• **WHAT THIS TASK INVOLVES**: From the entries below, copy out every line with "brand" in it.

• **Source texts of formatted documents**:

BEGIN

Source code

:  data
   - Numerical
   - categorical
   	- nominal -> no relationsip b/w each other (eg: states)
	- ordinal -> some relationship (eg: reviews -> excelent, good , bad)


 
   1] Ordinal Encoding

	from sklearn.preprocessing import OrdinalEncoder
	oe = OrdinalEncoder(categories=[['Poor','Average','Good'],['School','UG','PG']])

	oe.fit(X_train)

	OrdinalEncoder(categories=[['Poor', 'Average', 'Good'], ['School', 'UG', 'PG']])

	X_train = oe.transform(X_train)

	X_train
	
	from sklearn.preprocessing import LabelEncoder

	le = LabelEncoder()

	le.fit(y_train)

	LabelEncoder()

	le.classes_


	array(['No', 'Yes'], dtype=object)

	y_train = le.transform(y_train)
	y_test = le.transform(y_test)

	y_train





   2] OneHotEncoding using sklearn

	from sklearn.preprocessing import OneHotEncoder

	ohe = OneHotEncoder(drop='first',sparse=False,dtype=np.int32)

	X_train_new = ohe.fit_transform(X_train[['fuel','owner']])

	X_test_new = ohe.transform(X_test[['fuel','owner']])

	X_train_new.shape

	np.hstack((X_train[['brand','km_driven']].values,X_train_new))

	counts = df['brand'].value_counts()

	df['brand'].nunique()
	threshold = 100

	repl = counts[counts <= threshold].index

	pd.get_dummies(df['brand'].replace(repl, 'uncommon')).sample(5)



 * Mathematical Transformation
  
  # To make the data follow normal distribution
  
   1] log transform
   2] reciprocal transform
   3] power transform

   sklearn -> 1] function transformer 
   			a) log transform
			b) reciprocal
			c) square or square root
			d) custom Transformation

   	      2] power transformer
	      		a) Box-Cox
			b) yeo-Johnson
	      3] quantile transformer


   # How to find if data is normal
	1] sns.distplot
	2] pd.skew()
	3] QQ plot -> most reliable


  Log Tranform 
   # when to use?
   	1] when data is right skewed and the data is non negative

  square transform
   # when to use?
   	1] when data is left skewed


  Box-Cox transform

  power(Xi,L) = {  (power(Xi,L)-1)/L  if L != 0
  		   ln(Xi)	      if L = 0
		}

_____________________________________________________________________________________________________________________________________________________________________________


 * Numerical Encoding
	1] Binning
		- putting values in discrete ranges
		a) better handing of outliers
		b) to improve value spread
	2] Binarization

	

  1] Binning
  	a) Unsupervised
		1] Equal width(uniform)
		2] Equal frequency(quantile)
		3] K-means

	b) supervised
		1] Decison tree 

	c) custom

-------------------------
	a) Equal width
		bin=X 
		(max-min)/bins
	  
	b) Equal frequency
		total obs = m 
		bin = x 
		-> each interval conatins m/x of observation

END

• **RESPONSE TO THIS EXERCISE**:
	np.hstack((X_train[['brand','km_driven']].values,X_train_new))
	counts = df['brand'].value_counts()
	df['brand'].nunique()
	pd.get_dummies(df['brand'].replace(repl, 'uncommon')).sample(5)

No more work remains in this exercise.